»»
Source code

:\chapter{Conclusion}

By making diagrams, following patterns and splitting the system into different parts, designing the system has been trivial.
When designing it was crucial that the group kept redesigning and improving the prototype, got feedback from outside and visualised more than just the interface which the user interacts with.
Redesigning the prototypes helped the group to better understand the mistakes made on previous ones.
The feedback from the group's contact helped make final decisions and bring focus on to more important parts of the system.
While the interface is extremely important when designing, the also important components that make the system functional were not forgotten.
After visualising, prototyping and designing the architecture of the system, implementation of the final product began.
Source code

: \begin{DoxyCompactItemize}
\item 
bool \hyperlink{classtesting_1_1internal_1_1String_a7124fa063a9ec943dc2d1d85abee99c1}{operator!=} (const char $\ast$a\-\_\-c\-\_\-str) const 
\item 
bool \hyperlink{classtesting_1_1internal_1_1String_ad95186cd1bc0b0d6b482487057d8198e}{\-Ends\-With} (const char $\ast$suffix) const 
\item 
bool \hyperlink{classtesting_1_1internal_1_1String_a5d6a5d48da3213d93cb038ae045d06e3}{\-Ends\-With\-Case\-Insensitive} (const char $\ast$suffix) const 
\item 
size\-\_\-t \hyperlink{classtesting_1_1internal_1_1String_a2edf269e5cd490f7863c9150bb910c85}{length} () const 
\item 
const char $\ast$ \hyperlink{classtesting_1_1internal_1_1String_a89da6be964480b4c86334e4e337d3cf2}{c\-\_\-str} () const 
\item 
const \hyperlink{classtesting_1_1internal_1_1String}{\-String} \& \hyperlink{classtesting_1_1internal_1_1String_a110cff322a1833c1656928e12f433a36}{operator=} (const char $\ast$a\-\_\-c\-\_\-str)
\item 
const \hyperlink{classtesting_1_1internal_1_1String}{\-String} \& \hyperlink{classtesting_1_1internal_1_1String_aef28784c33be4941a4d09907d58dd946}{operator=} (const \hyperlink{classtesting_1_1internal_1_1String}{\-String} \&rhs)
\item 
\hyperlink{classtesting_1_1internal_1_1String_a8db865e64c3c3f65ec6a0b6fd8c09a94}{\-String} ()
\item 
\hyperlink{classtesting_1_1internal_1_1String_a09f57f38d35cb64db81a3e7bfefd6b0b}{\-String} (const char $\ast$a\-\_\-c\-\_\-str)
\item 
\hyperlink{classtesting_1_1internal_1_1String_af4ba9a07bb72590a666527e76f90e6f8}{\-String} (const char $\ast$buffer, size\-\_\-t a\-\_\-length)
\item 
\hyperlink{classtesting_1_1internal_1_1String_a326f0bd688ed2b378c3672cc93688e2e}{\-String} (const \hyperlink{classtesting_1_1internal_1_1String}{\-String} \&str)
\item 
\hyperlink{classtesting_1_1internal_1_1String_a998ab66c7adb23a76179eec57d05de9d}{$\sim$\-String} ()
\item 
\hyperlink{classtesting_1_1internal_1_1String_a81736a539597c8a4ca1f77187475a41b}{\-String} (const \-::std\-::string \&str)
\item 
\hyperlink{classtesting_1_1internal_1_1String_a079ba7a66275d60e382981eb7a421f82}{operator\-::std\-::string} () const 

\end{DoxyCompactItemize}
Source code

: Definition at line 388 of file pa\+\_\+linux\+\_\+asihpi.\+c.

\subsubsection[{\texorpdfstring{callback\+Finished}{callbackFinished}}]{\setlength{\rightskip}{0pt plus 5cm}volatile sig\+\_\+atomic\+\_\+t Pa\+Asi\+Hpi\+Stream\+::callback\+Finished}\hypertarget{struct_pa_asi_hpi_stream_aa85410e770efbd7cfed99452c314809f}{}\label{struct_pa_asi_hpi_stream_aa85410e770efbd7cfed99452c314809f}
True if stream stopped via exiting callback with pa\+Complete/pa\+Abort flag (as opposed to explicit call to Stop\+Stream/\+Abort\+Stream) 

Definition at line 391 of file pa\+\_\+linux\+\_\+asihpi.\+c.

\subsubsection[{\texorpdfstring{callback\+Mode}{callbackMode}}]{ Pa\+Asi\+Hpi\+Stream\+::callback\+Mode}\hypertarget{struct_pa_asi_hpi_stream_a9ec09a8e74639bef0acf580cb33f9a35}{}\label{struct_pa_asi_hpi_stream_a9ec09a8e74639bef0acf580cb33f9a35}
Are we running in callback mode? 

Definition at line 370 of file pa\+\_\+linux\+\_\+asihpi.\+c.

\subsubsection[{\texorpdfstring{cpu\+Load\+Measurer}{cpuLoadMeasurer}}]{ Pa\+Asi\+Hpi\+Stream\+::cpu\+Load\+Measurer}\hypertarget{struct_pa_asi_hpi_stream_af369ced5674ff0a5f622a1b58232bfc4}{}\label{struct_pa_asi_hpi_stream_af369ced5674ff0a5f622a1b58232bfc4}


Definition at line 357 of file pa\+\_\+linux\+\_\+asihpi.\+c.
««
* **Your objective**:
Taking the line that contains "Definition at line 391" as the starting point, copy every line through the end of the listing exactly, and write nothing further.

* **Reply to the exercise**:
Definition at line 391 of file pa\+\_\+linux\+\_\+asihpi.\+c.

\subsubsection[{\texorpdfstring{callback\+Mode}{callbackMode}}]{ Pa\+Asi\+Hpi\+Stream\+::callback\+Mode}\hypertarget{struct_pa_asi_hpi_stream_a9ec09a8e74639bef0acf580cb33f9a35}{}\label{struct_pa_asi_hpi_stream_a9ec09a8e74639bef0acf580cb33f9a35}
Are we running in callback mode? 

Definition at line 370 of file pa\+\_\+linux\+\_\+asihpi.\+c.

\subsubsection[{\texorpdfstring{cpu\+Load\+Measurer}{cpuLoadMeasurer}}]{ Pa\+Asi\+Hpi\+Stream\+::cpu\+Load\+Measurer}\hypertarget{struct_pa_asi_hpi_stream_af369ced5674ff0a5f622a1b58232bfc4}{}\label{struct_pa_asi_hpi_stream_af369ced5674ff0a5f622a1b58232bfc4}


Definition at line 357 of file pa\+\_\+linux\+\_\+asihpi.\+c.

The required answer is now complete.